TO DO => When you reach the line containing "A bevitt órákkal", begin copying, and keep copying each line exactly until the listing ends.

MATERIAL FOR THE TASK =>
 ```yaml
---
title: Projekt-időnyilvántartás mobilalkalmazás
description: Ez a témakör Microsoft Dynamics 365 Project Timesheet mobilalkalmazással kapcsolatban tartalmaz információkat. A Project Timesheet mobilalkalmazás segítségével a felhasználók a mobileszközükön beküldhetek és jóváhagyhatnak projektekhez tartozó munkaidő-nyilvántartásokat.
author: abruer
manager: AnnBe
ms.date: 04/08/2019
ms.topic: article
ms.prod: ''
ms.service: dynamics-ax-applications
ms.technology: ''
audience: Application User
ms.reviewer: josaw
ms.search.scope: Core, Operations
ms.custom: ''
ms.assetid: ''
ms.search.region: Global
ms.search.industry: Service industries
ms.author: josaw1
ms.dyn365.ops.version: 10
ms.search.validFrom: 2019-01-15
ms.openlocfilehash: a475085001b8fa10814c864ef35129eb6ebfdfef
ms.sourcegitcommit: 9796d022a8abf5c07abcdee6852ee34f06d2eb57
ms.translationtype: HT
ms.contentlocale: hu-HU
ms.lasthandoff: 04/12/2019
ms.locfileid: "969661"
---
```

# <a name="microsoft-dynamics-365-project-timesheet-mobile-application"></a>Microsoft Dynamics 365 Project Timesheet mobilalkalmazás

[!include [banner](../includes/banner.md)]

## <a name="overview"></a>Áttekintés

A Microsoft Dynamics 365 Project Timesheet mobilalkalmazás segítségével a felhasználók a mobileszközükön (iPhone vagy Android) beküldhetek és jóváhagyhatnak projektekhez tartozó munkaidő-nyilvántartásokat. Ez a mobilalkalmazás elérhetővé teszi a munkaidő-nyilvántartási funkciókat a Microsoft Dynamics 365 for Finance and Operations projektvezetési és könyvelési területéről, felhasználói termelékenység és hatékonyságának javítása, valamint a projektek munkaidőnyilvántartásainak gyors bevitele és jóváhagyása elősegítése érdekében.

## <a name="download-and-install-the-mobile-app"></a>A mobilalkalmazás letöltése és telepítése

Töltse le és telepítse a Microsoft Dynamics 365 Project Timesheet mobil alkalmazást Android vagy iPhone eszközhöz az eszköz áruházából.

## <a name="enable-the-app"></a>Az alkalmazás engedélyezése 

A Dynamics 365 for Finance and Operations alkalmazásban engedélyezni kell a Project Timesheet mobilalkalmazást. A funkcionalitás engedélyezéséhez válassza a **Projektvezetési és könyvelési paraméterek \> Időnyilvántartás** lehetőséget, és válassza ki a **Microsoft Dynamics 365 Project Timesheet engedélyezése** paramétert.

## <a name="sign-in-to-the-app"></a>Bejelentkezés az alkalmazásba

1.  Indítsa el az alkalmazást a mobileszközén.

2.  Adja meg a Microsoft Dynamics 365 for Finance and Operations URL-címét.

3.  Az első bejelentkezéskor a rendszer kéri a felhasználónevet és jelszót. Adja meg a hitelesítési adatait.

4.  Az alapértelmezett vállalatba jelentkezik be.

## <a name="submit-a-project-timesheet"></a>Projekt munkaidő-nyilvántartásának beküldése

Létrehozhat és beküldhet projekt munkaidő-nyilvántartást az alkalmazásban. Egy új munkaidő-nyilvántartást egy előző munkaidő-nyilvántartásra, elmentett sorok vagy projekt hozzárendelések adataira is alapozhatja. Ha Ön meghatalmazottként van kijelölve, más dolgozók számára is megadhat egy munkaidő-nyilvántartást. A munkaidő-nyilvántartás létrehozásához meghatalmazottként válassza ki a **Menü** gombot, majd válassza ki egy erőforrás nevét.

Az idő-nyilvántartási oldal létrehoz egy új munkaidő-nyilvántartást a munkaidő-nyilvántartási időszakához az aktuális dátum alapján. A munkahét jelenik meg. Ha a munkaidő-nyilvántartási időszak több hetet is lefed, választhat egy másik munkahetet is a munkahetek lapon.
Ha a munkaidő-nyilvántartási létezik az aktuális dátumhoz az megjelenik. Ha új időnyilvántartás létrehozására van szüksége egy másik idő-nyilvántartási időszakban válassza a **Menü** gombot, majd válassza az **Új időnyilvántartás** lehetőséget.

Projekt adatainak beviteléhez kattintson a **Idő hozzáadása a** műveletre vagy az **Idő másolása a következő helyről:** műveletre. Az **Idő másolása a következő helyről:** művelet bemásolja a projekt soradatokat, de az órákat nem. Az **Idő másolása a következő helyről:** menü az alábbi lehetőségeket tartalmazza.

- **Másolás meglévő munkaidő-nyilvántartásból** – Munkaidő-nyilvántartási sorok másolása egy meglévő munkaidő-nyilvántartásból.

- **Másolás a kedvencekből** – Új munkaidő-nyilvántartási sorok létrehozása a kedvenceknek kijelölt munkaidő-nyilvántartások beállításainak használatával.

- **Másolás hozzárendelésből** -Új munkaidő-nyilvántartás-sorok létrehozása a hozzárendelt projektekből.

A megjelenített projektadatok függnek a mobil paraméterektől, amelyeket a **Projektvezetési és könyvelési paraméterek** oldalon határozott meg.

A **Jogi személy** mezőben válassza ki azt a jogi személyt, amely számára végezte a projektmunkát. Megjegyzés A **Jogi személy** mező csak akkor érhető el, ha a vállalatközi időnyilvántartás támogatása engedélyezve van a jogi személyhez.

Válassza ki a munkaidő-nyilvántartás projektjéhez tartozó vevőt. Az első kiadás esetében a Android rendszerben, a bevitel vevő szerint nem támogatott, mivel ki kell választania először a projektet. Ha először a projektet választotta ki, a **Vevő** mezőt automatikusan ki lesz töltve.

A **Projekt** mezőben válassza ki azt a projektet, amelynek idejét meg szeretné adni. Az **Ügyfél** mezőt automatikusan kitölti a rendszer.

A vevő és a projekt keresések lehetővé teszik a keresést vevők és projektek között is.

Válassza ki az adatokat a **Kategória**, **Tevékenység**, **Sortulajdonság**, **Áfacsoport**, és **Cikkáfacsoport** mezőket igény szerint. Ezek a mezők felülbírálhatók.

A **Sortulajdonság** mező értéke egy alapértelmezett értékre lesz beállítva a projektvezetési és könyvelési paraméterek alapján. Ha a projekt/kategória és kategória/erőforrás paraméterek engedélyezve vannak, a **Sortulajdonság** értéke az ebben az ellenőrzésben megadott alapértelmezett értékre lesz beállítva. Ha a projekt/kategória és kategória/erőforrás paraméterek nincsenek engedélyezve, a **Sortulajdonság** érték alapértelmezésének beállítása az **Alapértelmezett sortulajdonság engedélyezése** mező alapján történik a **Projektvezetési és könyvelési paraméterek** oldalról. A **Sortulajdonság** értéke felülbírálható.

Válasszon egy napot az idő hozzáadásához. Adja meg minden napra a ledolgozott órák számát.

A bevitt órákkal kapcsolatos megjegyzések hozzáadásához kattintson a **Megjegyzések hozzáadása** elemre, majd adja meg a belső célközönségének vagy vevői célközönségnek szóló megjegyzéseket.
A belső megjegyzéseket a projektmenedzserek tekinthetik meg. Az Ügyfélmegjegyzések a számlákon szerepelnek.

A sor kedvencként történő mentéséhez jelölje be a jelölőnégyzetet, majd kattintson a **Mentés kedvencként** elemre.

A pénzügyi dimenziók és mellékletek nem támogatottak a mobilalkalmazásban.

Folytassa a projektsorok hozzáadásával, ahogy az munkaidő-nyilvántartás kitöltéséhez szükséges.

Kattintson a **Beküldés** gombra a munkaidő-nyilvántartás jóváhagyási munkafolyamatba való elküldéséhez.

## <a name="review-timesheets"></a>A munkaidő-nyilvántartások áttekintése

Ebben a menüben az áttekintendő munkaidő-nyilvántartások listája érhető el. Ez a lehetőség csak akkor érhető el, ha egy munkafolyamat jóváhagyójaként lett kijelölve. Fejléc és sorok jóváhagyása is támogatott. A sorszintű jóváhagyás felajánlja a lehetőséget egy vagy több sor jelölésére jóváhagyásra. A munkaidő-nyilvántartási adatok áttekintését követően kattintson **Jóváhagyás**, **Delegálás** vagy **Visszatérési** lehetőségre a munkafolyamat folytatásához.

WRITTEN ANSWER =>
A bevitt órákkal kapcsolatos megjegyzések hozzáadásához kattintson a **Megjegyzések hozzáadása** elemre, majd adja meg a belső célközönségének vagy vevői célközönségnek szóló megjegyzéseket.
A belső megjegyzéseket a projektmenedzserek tekinthetik meg. Az Ügyfélmegjegyzések a számlákon szerepelnek.

A sor kedvencként történő mentéséhez jelölje be a jelölőnégyzetet, majd kattintson a **Mentés kedvencként** elemre.

A pénzügyi dimenziók és mellékletek nem támogatottak a mobilalkalmazásban.

Folytassa a projektsorok hozzáadásával, ahogy az munkaidő-nyilvántartás kitöltéséhez szükséges.

Kattintson a **Beküldés** gombra a munkaidő-nyilvántartás jóváhagyási munkafolyamatba való elküldéséhez.

## <a name="review-timesheets"></a>A munkaidő-nyilvántartások áttekintése

Ebben a menüben az áttekintendő munkaidő-nyilvántartások listája érhető el. Ez a lehetőség csak akkor érhető el, ha egy munkafolyamat jóváhagyójaként lett kijelölve. Fejléc és sorok jóváhagyása is támogatott. A sorszintű jóváhagyás felajánlja a lehetőséget egy vagy több sor jelölésére jóváhagyásra. A munkaidő-nyilvántartási adatok áttekintését követően kattintson **Jóváhagyás**, **Delegálás** vagy **Visszatérési** lehetőségre a munkafolyamat folytatásához.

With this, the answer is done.